I get both sides of the argument, so it's hard for me to make forever rules for myself about this. It's been put this way: that if any of us expends more carbon than the planet could sustain for everyone, then we are taking more than our fair share. That's a hard one to swallow, since the planet couldn't actually sustain everyone flying more than about once every ten years or so.
But thinking it through, if I'm interested in travel and I want to be enviro, there is this option: fly to Europe and then travel south overland and east and west, too, and basically zig zag around and work my way to China and and India and into the Himalayas and stay away for a couple of years until I'm done. Then fly home. In other words, get my whole life's travel done with only one flight (see No Impact readers Phillipe and Heather's thoughts on this too).
Won't work, you say? Have to get to the office? Right. Me, too. And the reason is that we are all part of larger systems and those larger systems sometimes forces us into the false screw-the-planet-I-want-to-be-abundant versus I-care-so-I'll-deal-with-ascetism dichotomy. In other words, the choices, as defined by the systems, are bogus.

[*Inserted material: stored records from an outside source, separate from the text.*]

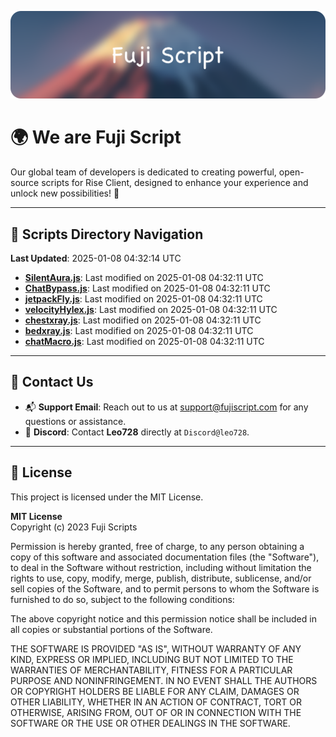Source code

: ![Banner](.github/b.webp)

# 🌍 **We are Fuji Script**

Our global team of developers is dedicated to creating powerful, open-source scripts for Rise Client, designed to enhance your experience and unlock new possibilities! 🌟

---
<!-- SCRIPTS_NAVIGATION_START -->
## 📂 **Scripts Directory Navigation**

**Last Updated**: 2025-01-08 04:32:14 UTC

- **[SilentAura.js](scripts/SilentAura.js)**: Last modified on 2025-01-08 04:32:11 UTC
- **[ChatBypass.js](scripts/ChatBypass.js)**: Last modified on 2025-01-08 04:32:11 UTC
- **[jetpackFly.js](scripts/jetpackFly.js)**: Last modified on 2025-01-08 04:32:11 UTC
- **[velocityHylex.js](scripts/velocityHylex.js)**: Last modified on 2025-01-08 04:32:11 UTC
- **[chestxray.js](scripts/chestxray.js)**: Last modified on 2025-01-08 04:32:11 UTC
- **[bedxray.js](scripts/bedxray.js)**: Last modified on 2025-01-08 04:32:11 UTC
- **[chatMacro.js](scripts/chatMacro.js)**: Last modified on 2025-01-08 04:32:11 UTC

<!-- SCRIPTS_NAVIGATION_END -->

---

## 💬 **Contact Us**  
- 📬 **Support Email**: Reach out to us at [support@fujiscript.com](mailto:support@fujiscript.com) for any questions or assistance.  
- 💬 **Discord**: Contact **Leo728** directly at `Discord@leo728`.

---

## 📜 **License**

This project is licensed under the MIT License.  

**MIT License**  
Copyright (c) 2023 Fuji Scripts  

Permission is hereby granted, free of charge, to any person obtaining a copy of this software and associated documentation files (the "Software"), to deal in the Software without restriction, including without limitation the rights to use, copy, modify, merge, publish, distribute, sublicense, and/or sell copies of the Software, and to permit persons to whom the Software is furnished to do so, subject to the following conditions:  

The above copyright notice and this permission notice shall be included in all copies or substantial portions of the Software.  

THE SOFTWARE IS PROVIDED "AS IS", WITHOUT WARRANTY OF ANY KIND, EXPRESS OR IMPLIED, INCLUDING BUT NOT LIMITED TO THE WARRANTIES OF MERCHANTABILITY, FITNESS FOR A PARTICULAR PURPOSE AND NONINFRINGEMENT. IN NO EVENT SHALL THE AUTHORS OR COPYRIGHT HOLDERS BE LIABLE FOR ANY CLAIM, DAMAGES OR OTHER LIABILITY, WHETHER IN AN ACTION OF CONTRACT, TORT OR OTHERWISE, ARISING FROM, OUT OF OR IN CONNECTION WITH THE SOFTWARE OR THE USE OR OTHER DEALINGS IN THE SOFTWARE.  
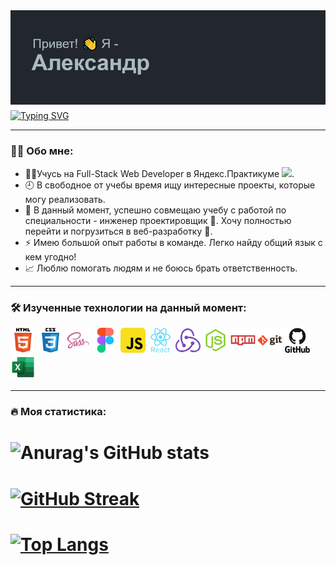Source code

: <img src="./header.png">
<a href="https://git.io/typing-svg"><img src="https://readme-typing-svg.herokuapp.com?font=Fira+Code&weight=600&size=30&duration=2000&pause=20000&color=4672AE&center=true&multiline=true&repeat=false&width=360&lines=Web+Developer" alt="Typing SVG" align="middle"/><img src="https://komarev.com/ghpvc/?username=EukleidesRUS&style=flat-square&color=green" alt="" align="middle"/></a>

---

### :man_technologist: Обо мне:
- :man_student:Учусь на Full-Stack Web Developer в Яндекс.Практикуме <img src="https://media.giphy.com/media/WUlplcMpOCEmTGBtBW/giphy.gif" width="30">.
- :clock9: В свободное от учебы время ищу интересные проекты, которые могу реализовать.
- :triangular_ruler: В данный момент, успешно совмещаю учебу с работой по специальности - инженер проектировщик :construction_worker:. Хочу полностью перейти и погрузиться в веб-разработку :rocket:.
- :zap: Имею большой опыт работы в команде. Легко найду общий язык с кем угодно! 
- :chart_with_upwards_trend: Люблю помогать людям и не боюсь брать ответственность.

---

### :hammer_and_wrench: Изученные технологии на данный момент:

<div>
  <img src="./Simple icons/HTML5.png" title="HTML5" alt="HTML5" width="40" height="40">
  <img src="./Simple icons/CSS3.png" title="CSS3" alt="CSS3" width="40" height="40">
  <img src="./Simple icons/SASS.png" title="SASS" alt="SASS" width="40" height="40">
  <img src="./Simple icons/Figma.png" title="Figma" alt="Figma" width="40" height="40">
  <img src="./Simple icons/JavaScript.png" title="JavaScript" alt="JavaScript" width="40" height="40">
  <img src="./Simple icons/React.png" title="React" alt="React" width="40" height="40">
  <img src="./Simple icons/Redux.png" title="Redux" alt="Redux" width="40" height="40">
  <img src="./Simple icons/NodeJS.png" title="NodeJS" alt="NodeJS" width="40" height="40">
  <img src="./Simple icons/NPM.png" title="Npm" alt="Npm" width="40" height="40">
  <img src="./Simple icons/Git.png" title="Git" alt="Git" width="40" height="40">
  <img src="./Simple icons/GitHub.png" title="GitHub" alt="GitHub" width="40" height="40">
  <img src="./Simple icons/Exel.png" title="Exel" alt="Exel" width="40" height="40">
</div>

---

### :fire: Моя статистика:
# ![Anurag's GitHub stats](https://github-readme-stats.vercel.app/api?username=EukleidesRUS&show_icons=true&theme=vision-friendly-dark)
# [![GitHub Streak](http://github-readme-streak-stats.herokuapp.com?user=EukleidesRUS&theme=dark&background=000000)](https://git.io/streak-stats)
# [![Top Langs](https://github-readme-stats.vercel.app/api/top-langs/?username=EukleidesRUS&layout=compact&theme=vision-friendly-dark)](https://github.com/anuraghazra/github-readme-stats)
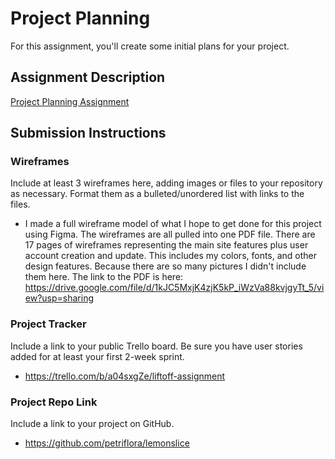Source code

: # Project Planning
For this assignment, you'll create some initial plans for your project.

## Assignment Description
[Project Planning Assignment](https://education.launchcode.org/liftoff/modules/assignments/project-planning)

## Submission Instructions

### Wireframes

Include at least 3 wireframes here, adding images or files to your repository as necessary. 
Format them as a bulleted/unordered list with links to the files.
-   I made a full wireframe model of what I hope to get done for this project using Figma. 
    The wireframes are all pulled into one PDF file. There are 17 pages of wireframes representing
    the main site features plus user account creation and update. This includes my colors, fonts,
    and other design features. Because there are so many pictures I didn't include them here.
    The link to the PDF is here: https://drive.google.com/file/d/1kJC5MxjK4zjK5kP_iWzVa88kvjgyTt_5/view?usp=sharing

### Project Tracker

Include a link to your public Trello board. Be sure you have user stories added for at least your first 2-week sprint.
-   https://trello.com/b/a04sxgZe/liftoff-assignment

### Project Repo Link

Include a link to your project on GitHub.
-   https://github.com/petriflora/lemonslice
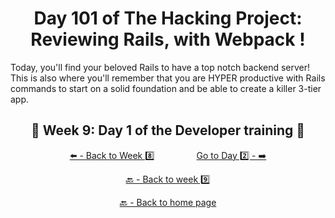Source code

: <h1 align="center">Day 101 of The Hacking Project: Reviewing Rails, with Webpack !</h1>

Today, you'll find your beloved Rails to have a top notch backend server! This is also where you'll remember that you are HYPER productive with Rails commands to start on a solid foundation and be able to create a killer 3-tier app.

<h2 align="center">🎉 Week 9: Day 1 of the Developer training 🎉</h2>

<div align="center">
  
  [⬅️ - Back to Week 8️⃣](https://github.com/BenjaminCharmes/THP_Developer/tree/main/Week_8)
  &nbsp;&nbsp;&nbsp;&nbsp;&nbsp;&nbsp;&nbsp;&nbsp;&nbsp;&nbsp;&nbsp;&nbsp;&nbsp;&nbsp;&nbsp;
  [Go to Day 2️⃣ - ➡️](https://github.com/BenjaminCharmes/THP_Developer/tree/main/Week_9/Day_2)

</div>

<div align="center">

  [🔙 - Back to week 9️⃣](https://github.com/BenjaminCharmes/THP_Developer/tree/main/Week_9)

  [🔙 - Back to home page](https://github.com/BenjaminCharmes/THP_Developer)

</div>

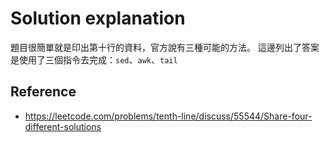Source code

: # Solution explanation

題目很簡單就是印出第十行的資料，官方說有三種可能的方法。
這邊列出了答案是使用了三個指令去完成：`sed`、`awk`、`tail`

## Reference

- https://leetcode.com/problems/tenth-line/discuss/55544/Share-four-different-solutions
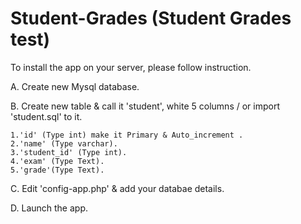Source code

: # Student-Grades (Student Grades test)

To install the app on your server, please follow instruction.

A. Create new Mysql database.

B. Create new table & call it 'student', white 5 columns / or import 'student.sql‬' to it.

    1.'id' (Type int) make it Primary & Auto_increment .
    2.'name' (Type varchar).
    3.'student_id' (Type int).
    4.'exam' (Type Text).
    5.'grade'(Type Text).
  
C. Edit 'config-app.php' & add your databae details.

D. Launch the app.
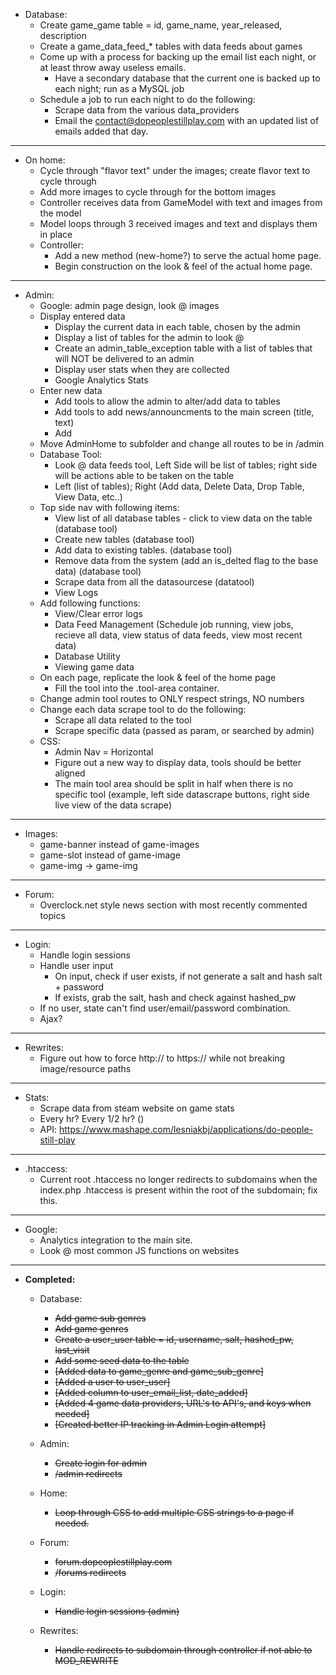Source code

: 
- Database:
  - Create game_game table = id, game_name, year_released, description
  - Create a game_data_feed_* tables with data feeds about games
  - Come up with a process for backing up the email list each night, or at least throw away useless emails.
	- Have a secondary database that the current one is backed up to each night; run as a MySQL job
  - Schedule a job to run each night to do the following:
    - Scrape data from the various data_providers
    - Email the contact@dopeoplestillplay.com with an updated list of emails added that day.
  
****

- On home:
  - Cycle through "flavor text" under the images; create flavor text to cycle through
  - Add more images to cycle through for the bottom images
  - Controller receives data from GameModel with text and images from the model
  - Model loops through 3 received images and text and displays them in place
  - Controller:
    - Add a new method (new-home?) to serve the actual home page.
    - Begin construction on the look & feel of the actual home page.

****

- Admin:
  - Google: admin page design, look @ images
  - Display entered data
	- Display the current data in each table, chosen by the admin
	- Display a list of tables for the admin to look @
	- Create an admin_table_exception table with a list of tables that will NOT be delivered to an admin
	- Display user stats when they are collected
	- Google Analytics Stats
  - Enter new data
	- Add tools to allow the admin to alter/add data to tables
	- Add tools to add news/announcments to the main screen (title, text)
	- Add 
  - Move AdminHome to subfolder and change all routes to be in /admin
  - Database Tool:
    - Look @ data feeds tool, Left Side will be list of tables; right side will be actions able to be taken on the table
	- Left (list of tables); Right (Add data, Delete Data, Drop Table, View Data, etc..)
  - Top side nav with following items:
    - View list of all database tables - click to view data on the table (database tool)
    - Create new tables (database tool)
    - Add data to existing tables. (database tool)
    - Remove data from the system (add an is_delted flag to the base data) (database tool)
	- Scrape data from all the datasourcese (datatool)
	- View Logs
  - Add following functions:
    - View/Clear error logs
    - Data Feed Management (Schedule job running, view jobs, recieve all data, view status of data feeds, view most recent data)
    - Database Utility
    - Viewing game data
  - On each page, replicate the look & feel of the home page
    - Fill the tool into the .tool-area container.
  - Change admin tool routes to ONLY respect strings, NO numbers
  - Change each data scrape tool to do the following:
	- Scrape all data related to the tool
	- Scrape specific data (passed as param, or searched by admin)
  - CSS:
	- Admin Nav = Horizontal
	- Figure out a new way to display data, tools should be better aligned
	- The main tool area should be split in half when there is no specific tool (example, left side datascrape buttons, right side live view of the data scrape)

****

- Images:
  - game-banner instead of game-images
  - game-slot instead of game-image
  - game-img -> game-img

****

- Forum:
  - Overclock.net style news section with most recently commented topics

****

- Login:
  - Handle login sessions
  - Handle user input
    - On input, check if user exists, if not generate a salt and hash salt + password
    - If exists, grab the salt, hash and check against hashed_pw
  - If no user, state can't find user/email/password combination.
  - Ajax?

****

- Rewrites:
  - Figure out how to force http:// to https:// while not breaking image/resource paths

****

- Stats:
  - Scrape data from steam website on game stats
  - Every hr? Every 1/2 hr? ()
  - API: https://www.mashape.com/lesniakbj/applications/do-people-still-play

****

- .htaccess:
  - Current root .htaccess no longer redirects to subdomains when the index.php .htaccess is present within the root of the subdomain; fix this.
  
****

- Google:
  - Analytics integration to the main site.
  - Look @ most common JS functions on websites

****

- **Completed:**
  - Database:
    - ~~Add game sub genres~~
    - ~~Add game genres~~
    - ~~Create a user_user table = id, username, salt, hashed_pw, last_visit~~
    - ~~Add some seed data to the table~~
    - ~~[Added data to game_genre and game_sub_genre]~~
    - ~~[Added a user to user_user]~~
    - ~~[Added column to user_email_list, date_added]~~
    - ~~[Added 4 game data providers, URL's to API's, and keys when needed]~~
    - ~~[Created better IP tracking in Admin Login attempt]~~
  
  - Admin: 
    - ~~Create login for admin~~
    - ~~/admin redirects~~
	
  - Home:
    - ~~Loop through CSS to add multiple CSS strings to a page if needed.~~
   
  - Forum:
    - ~~forum.dopeoplestillplay.com~~
    - ~~/forums redirects~~
   
  - Login:
    - ~~Handle login sessions (admin)~~
   
  - Rewrites:
    - ~~Handle redirects to subdomain through controller if not able to MOD_REWRITE~~
  
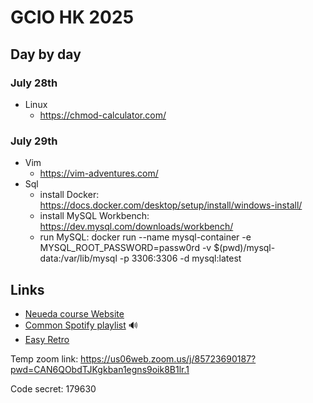# GCIO HK 2025

## Day by day
### July 28th
 - Linux
   - https://chmod-calculator.com/ 
### July 29th
 - Vim
   - https://vim-adventures.com/
 - Sql
   - install Docker: https://docs.docker.com/desktop/setup/install/windows-install/
   - install MySQL Workbench: https://dev.mysql.com/downloads/workbench/
   - run MySQL: docker run --name mysql-container -e MYSQL_ROOT_PASSWORD=passw0rd -v $(pwd)/mysql-data:/var/lib/mysql -p 3306:3306 -d mysql:latest

## Links 
-  [Neueda course Website](https://learn.neueda.com/4239)   
-  [Common Spotify playlist](https://open.spotify.com/playlist/7EA4a7jOSSmvj0SVL0ps52?si=6d64b77c32d04df4&pt=e71c1289a53714ca67f46cb34b703a7f) 🔊
-  [Easy Retro](https://easyretro.io/publicboard/NTDqkkm6utgJFD9cdBrdb4sI6n72/5a6d290a-715b-4c3c-905f-d613aa1dc7ac?list=false)



Temp zoom link:
https://us06web.zoom.us/j/85723690187?pwd=CAN6QObdTJKgkban1egns9oik8B1lr.1

Code secret: 179630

Why does it have to be a choice between the supermarket and local food? Why is it a choice between staying at home like a hermit or driving the car? Where are the damn trains? Why also are we faced with having to work so hard just so that we can buy the same disposable products over and over again?
The systems are poorly designed. Well, not so much designed as hodgepodged together. So what I want to say here is that, as important as my individual choices are, I also need to get active in changing the system. I need to be a big mouth.
I (meaning we, but you know how I hate to preach) need, as Susan Och says, to call for an expanded rail network, for example. I need to call for durable goods. I need, as Shellenberger and Nordhaus say, to campaign for huge federal investment in renewable energy.
As well as our individual choices, we need to fix the systems. All of this takes more than a phone call to our representatives. So the question is, how do we do it?